#### WORK REQUIRED:
All lines in the data below carrying the string "Documents" are to be located and copied.

#### DATA TO PROCESS:
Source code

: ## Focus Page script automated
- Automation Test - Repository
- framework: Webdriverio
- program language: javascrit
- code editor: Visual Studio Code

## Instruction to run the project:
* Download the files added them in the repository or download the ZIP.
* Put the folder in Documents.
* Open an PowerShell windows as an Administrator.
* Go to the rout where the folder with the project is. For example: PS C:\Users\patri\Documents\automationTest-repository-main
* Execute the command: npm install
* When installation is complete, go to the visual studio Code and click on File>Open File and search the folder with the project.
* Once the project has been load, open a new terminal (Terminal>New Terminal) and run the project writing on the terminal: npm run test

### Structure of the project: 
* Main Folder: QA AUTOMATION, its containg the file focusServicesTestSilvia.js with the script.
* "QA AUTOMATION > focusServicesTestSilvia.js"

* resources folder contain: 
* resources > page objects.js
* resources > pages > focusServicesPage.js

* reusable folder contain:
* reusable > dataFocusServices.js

#### OUTPUT BELOW:
* Put the folder in Documents.
* Go to the rout where the folder with the project is. For example: PS C:\Users\patri\Documents\automationTest-repository-main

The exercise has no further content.